[TASK BRIEF] Read the lines below, and copy any that contain the string "stars".

[SUPPLIED RECORDS]
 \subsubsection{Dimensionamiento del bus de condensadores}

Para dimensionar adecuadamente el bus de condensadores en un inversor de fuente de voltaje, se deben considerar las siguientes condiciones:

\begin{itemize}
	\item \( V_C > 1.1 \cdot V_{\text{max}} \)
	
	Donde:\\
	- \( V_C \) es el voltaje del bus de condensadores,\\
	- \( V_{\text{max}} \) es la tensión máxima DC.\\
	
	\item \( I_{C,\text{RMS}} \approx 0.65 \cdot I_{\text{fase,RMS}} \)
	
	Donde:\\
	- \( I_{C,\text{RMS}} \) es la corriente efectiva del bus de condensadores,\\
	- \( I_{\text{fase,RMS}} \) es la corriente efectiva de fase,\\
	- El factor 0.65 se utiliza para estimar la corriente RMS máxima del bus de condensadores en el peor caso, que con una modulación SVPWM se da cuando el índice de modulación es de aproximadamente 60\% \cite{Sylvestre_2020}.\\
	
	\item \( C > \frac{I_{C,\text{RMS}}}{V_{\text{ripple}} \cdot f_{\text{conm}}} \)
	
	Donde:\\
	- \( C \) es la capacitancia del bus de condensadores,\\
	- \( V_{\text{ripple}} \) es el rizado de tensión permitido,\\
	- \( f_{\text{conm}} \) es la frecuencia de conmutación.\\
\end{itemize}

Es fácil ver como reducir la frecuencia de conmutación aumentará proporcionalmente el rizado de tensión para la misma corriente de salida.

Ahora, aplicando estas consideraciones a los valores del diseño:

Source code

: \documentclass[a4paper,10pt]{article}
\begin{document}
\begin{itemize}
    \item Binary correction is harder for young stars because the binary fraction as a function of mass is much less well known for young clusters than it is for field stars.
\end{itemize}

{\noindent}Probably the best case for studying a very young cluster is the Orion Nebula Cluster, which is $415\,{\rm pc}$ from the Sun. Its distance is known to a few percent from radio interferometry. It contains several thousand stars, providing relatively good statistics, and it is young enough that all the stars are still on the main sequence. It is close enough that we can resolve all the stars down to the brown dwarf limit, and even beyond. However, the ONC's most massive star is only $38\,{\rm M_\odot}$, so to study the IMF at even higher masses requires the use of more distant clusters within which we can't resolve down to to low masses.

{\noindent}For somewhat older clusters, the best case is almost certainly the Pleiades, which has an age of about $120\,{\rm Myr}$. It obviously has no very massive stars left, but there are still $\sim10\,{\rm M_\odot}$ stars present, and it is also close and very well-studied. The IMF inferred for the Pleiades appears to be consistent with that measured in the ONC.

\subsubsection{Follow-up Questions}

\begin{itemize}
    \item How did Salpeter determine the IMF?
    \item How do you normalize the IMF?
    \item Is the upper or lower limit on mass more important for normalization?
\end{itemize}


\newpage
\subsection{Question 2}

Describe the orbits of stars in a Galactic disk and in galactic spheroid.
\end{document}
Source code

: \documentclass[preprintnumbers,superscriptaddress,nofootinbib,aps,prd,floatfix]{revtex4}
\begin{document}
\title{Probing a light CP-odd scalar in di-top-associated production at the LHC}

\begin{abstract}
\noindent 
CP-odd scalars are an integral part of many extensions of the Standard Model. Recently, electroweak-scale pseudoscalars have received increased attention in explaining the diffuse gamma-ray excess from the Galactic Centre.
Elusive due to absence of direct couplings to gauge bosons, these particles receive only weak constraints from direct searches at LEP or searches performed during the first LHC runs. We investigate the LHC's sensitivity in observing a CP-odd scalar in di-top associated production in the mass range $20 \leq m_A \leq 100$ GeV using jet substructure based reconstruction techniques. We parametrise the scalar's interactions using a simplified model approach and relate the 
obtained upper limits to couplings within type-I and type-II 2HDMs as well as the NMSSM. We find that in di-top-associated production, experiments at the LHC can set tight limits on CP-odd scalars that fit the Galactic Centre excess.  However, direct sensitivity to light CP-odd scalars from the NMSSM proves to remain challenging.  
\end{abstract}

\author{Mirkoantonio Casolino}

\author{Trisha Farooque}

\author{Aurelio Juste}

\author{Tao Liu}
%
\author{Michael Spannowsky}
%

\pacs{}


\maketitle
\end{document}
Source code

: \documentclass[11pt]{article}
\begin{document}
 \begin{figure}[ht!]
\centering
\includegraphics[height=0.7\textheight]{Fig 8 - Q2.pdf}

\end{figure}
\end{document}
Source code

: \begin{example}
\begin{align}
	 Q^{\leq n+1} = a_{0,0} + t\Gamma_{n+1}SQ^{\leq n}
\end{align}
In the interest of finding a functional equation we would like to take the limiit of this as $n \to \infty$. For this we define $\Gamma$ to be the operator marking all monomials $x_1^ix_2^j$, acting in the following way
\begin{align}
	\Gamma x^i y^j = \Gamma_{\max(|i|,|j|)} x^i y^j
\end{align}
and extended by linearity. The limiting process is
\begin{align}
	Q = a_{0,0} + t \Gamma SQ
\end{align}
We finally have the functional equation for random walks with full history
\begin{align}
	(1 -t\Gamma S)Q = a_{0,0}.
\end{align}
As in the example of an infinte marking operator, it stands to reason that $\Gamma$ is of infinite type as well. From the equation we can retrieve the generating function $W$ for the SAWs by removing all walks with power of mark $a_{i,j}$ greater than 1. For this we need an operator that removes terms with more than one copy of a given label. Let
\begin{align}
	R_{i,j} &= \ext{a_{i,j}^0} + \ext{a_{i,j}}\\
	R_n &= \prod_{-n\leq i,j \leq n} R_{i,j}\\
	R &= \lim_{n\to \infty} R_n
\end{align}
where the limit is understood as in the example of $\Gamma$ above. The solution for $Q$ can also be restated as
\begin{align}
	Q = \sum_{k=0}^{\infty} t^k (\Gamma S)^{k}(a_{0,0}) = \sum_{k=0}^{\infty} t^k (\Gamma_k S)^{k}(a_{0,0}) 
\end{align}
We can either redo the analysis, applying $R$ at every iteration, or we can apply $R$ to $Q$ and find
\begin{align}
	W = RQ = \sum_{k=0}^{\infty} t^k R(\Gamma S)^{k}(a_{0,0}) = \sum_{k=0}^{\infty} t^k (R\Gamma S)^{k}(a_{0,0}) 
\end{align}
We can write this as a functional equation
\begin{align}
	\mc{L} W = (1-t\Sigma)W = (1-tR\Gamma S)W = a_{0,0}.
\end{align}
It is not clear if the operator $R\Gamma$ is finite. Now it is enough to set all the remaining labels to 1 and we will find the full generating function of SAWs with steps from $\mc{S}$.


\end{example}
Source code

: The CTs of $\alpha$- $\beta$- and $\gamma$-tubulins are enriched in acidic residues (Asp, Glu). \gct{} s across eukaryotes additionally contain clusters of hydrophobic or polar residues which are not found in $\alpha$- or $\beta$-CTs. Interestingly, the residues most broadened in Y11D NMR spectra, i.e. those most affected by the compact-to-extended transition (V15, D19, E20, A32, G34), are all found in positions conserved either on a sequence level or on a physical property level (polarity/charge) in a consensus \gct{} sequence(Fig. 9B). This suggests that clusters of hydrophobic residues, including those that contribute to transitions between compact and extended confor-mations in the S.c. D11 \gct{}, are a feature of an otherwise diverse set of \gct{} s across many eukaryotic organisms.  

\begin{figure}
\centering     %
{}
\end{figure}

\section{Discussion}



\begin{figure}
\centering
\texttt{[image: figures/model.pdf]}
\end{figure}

[FINISHED TASK]
    \item Binary correction is harder for young stars because the binary fraction as a function of mass is much less well known for young clusters than it is for field stars.
{\noindent}Probably the best case for studying a very young cluster is the Orion Nebula Cluster, which is $415\,{\rm pc}$ from the Sun. Its distance is known to a few percent from radio interferometry. It contains several thousand stars, providing relatively good statistics, and it is young enough that all the stars are still on the main sequence. It is close enough that we can resolve all the stars down to the brown dwarf limit, and even beyond. However, the ONC's most massive star is only $38\,{\rm M_\odot}$, so to study the IMF at even higher masses requires the use of more distant clusters within which we can't resolve down to to low masses.
{\noindent}For somewhat older clusters, the best case is almost certainly the Pleiades, which has an age of about $120\,{\rm Myr}$. It obviously has no very massive stars left, but there are still $\sim10\,{\rm M_\odot}$ stars present, and it is also close and very well-studied. The IMF inferred for the Pleiades appears to be consistent with that measured in the ONC.
Describe the orbits of stars in a Galactic disk and in galactic spheroid.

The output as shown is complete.